Il 24 luglio 2024, infatti, un evento importante ha segnato il futuro delle controversie legali. In particolare, il giudice federale Michael Shipp ha respinto l’istanza presentata da un gruppo di querelanti, i quali cercavano di bloccare la proposta di fallimento di J & J. Di conseguenza, il giudice ha stabilito che i danni ipotetici derivanti dalla dichiarazione di fallimento erano troppo incerti per giustificare un’azione legale immediata. In altre parole, tradotto in termini semplici, non vi erano sufficienti basi concrete per procedere legalmente.

Implicazioni per i querelanti e per l’azienda

Per i querelanti, la decisione rappresenta un colpo significativo. Questi, avevano cercato di prevenire la dichiarazione di fallimento da parte di Johnson & Johnson, sperando di evitare che l’azienda utilizzasse la strategia del “Texas Two-Step” per ridurre la sua responsabilità legale. Con il rigetto dell’istanza, le vittime di amianto si trovano ora in una posizione difficile, poiché devono continuare a portare avanti le loro cause legali secondo i termini proposti dall’azienda.

Per Johnson & Johnson, la decisione del giudice rappresenta un passo avanti nella sua strategia legale. L’azienda aveva proposto un piano di liquidazione di 6,475 miliardi di dollari per risolvere la maggior parte delle cause legali pendenti. Se questo piano riceverà il sostegno di almeno il 75% dei querelanti, risolverà il 99,75% delle cause rimanenti.

Johnson & Johnson
Il talco della Johnson & Johnson, contaminato dall’amianto

Johnson & Johnson: continua il negazionismo 

Come detto, il cuore della controversia risiede nel collegamento tra talco e amianto.

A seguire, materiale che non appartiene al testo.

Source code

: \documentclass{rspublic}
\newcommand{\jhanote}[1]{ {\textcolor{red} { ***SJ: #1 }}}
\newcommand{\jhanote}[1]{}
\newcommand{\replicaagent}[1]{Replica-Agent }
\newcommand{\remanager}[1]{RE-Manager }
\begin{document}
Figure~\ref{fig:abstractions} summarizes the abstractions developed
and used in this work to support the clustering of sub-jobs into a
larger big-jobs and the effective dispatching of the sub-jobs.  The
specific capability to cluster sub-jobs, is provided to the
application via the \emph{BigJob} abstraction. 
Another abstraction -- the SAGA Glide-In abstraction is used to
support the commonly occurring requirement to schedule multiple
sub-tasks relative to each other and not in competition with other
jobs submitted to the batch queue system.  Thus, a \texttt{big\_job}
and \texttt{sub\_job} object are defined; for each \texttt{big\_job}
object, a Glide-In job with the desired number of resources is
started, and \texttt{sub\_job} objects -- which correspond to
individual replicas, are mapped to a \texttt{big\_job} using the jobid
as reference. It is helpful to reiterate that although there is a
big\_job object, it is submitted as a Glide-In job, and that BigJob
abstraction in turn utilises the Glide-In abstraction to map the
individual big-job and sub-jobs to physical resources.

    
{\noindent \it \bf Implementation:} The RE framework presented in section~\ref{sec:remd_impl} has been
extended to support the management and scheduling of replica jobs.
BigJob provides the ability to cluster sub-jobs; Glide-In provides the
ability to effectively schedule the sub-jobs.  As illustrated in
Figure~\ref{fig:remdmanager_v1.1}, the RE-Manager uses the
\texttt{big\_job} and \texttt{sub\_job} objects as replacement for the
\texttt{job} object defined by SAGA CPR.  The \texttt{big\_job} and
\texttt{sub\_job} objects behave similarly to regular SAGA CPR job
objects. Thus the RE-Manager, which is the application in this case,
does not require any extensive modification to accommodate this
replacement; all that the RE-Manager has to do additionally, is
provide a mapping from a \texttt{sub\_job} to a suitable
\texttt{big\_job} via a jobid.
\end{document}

Mentre la multinazionale continua a negare che il suo talco sia stato contaminato dall’amianto e afferma che il prodotto è sempre stato sicuro per l’uso umano, prove scientifiche e giuridiche hanno dimostrato il contrario. La presenza del pericoloso minerale nel talco solleva gravi preoccupazioni per la salute pubblica. Spingendo a nuove ricerche scientifiche e rinnovati dibattiti sulla regolamentazione dei prodotti cosmetici e per l’igiene personale.

Intanto, mentre il colosso della cosmesi e i suoi oppositori legali continuano a navigare attraverso il labirinto dei processi e delle proposte di risoluzione, il risultato di questa guerra avrà profonde implicazioni per il futuro delle pratiche aziendali, della regolamentazione governativa e della fiducia dei consumatori.